A young lady of irreproachable life, remarkable for piety, and highly respected by the tabernacle, congregation and church, of which I was a devout member, had been ensnared. To my great astonishment, she was become a believer, a firm and unwavering believer of universal redemption! Horrible! Most horrible! So high an opinion was entertained of my talents, having myself been a teacher among the Methodists, and such was my standing in the church, that I was deemed adequate to reclaiming this wanderer, and I was strongly urged to the pursuit. The poor deluded young woman was abundantly worthy our most arduous efforts. — He that converteth the sinner from the errors of his way, shall save a soul from death, and shall hide a multitude of sins. Thus I thought, thus I said, and, swelled with a high idea of my own importance, I went, accompanied by two or three of my Christian brethren, to see, to converse with, and if need were, to admonish this simple, weak, but as we heretofore believed meritorious female; fully persuaded, that I could easily convince her of her errors, I entertained no doubt respecting the result of my undertaking.
Old John Murray moves to the front of the table leaving room for the other actors to enter.

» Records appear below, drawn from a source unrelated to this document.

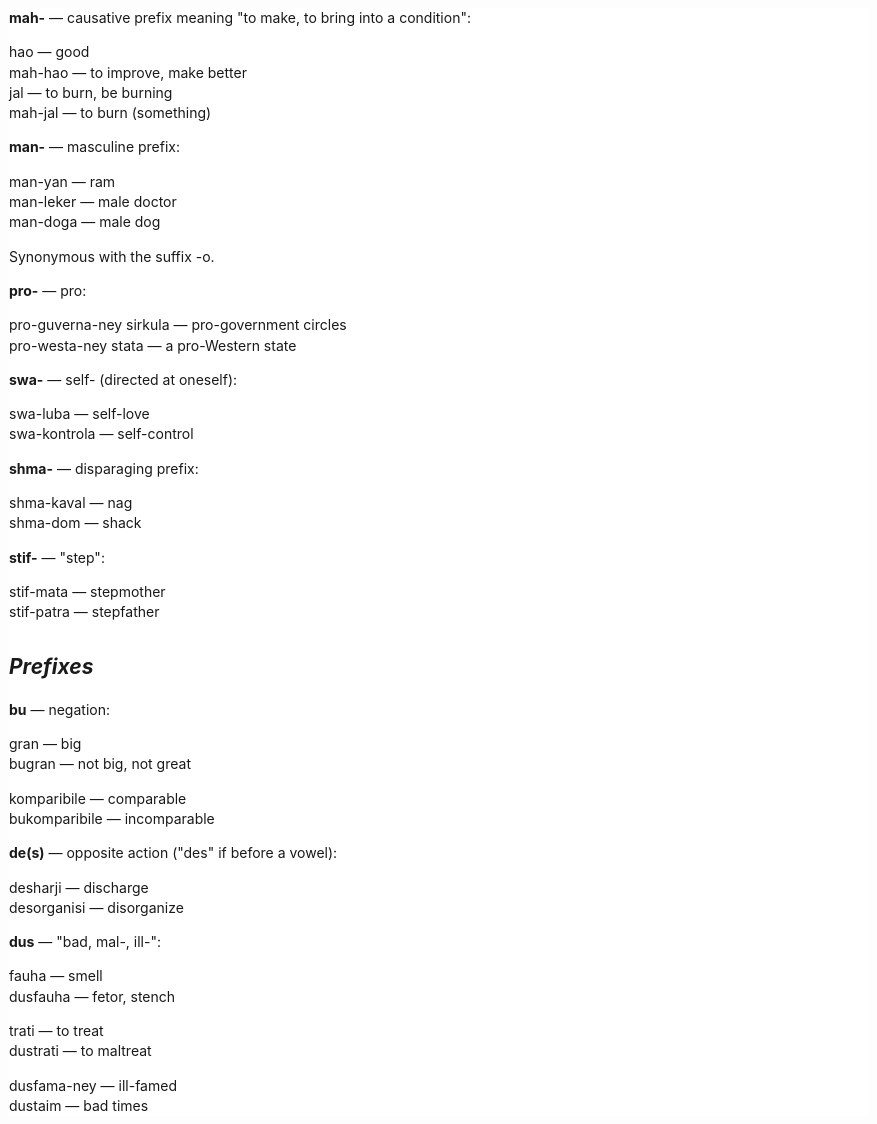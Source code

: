 **mah-** — causative prefix meaning "to make, to bring into a condition":

hao — good  
mah-hao — to improve, make better  
jal — to burn, be burning  
mah-jal — to burn (something)

**man-** — masculine prefix:

man-yan — ram  
man-leker — male doctor  
man-doga — male dog

Synonymous with the suffix -o.

**pro-** — pro:

pro-guverna-ney sirkula — pro-government circles  
pro-westa-ney stata — a pro-Western state

**swa-** — self- (directed at oneself):

swa-luba — self-love  
swa-kontrola — self-control

**shma-** — disparaging prefix:

shma-kaval — nag  
shma-dom — shack

**stif-** — "step":

stif-mata — stepmother  
stif-patra — stepfather

## _Prefixes_

**bu** — negation:

gran — big  
bugran — not big, not great

komparibile — comparable  
bukomparibile — incomparable

**de(s)** — opposite action ("des" if before a vowel):

desharji — discharge  
desorganisi — disorganize

**dus** — "bad, mal-, ill-":

fauha — smell  
dusfauha — fetor, stench

trati — to treat  
dustrati — to maltreat

dusfama-ney — ill-famed  
dustaim — bad times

Young John Murray (with his Christian brethren) enters on one side and the Young Lady enters from the other. The Young John Murray watches the Young Lady with a cautious look. The Young Lady looks kind and welcoming as she pours tea and then sits motioning for Young John Murray to sit. Young John Murray sits and his Christian brethren stand behind him.
Old John Murray (cont.):
The young lady received us with much condescension and kindness, while, as I glanced my eye upon her fine countenance, beaming with intelligence, mingling pity and contempt grew in my bosom. After the first ceremonies, we sat for some time silent; at length I drew up a heavy sigh, (Young John Murray sighs loudly and starts pretend to talk adamantly) and uttered a pathetic sentiment relative to the deplorable condition of those who live and die in unbelief, and concluded a violent declamation, by pronouncing with great earnestness,
Young John Murray:
He that believeth not shall be damned!
Old John Murray exits.
Young Lady (with great sweetness):
And pray, Sir, what is the unbeliever damned for not believing?
Young John Murray:
What is he damned for not believing? Why he is damned for not believing.
Young Lady:
But, my dear Sir, I asked what was that, which he did not believe, for which he was damned?
Young John Murray:
Why, for not believing in Jesus Christ to be sure.
Young Lady:
Do you mean to say, that unbelievers are damned for not believing there was such a person as Jesus Christ?
Young John Murray:
No, I do not; a man may believe there was such a person, and yet be damned.
Young Lady:
What then, Sir, must he believe, in order to avoid damnation?
Young John Murray:
Why, he must believe, that Jesus Christ is a complete Saviour.
Young Lady:
Well, suppose we were to believe, that Jesus Christ was the complete Saviour of others, would this belief save him?
Young John Murray:
No, he must believe that Christ Jesus is his complete Saviour, every individual must believe for himself, that Jesus Christ is his complete Saviour.
Young Lady:
Why, Sir, is Jesus Christ the Saviour of any unbeliever?
Young John Murray:
No, Madam.
Young Lady:
Why then should any unbeliever believe, that Christ Jesus is his Saviour, if he is not his Saviour.
Young John Murray:
I say he is not the Saviour of any one, until he believes.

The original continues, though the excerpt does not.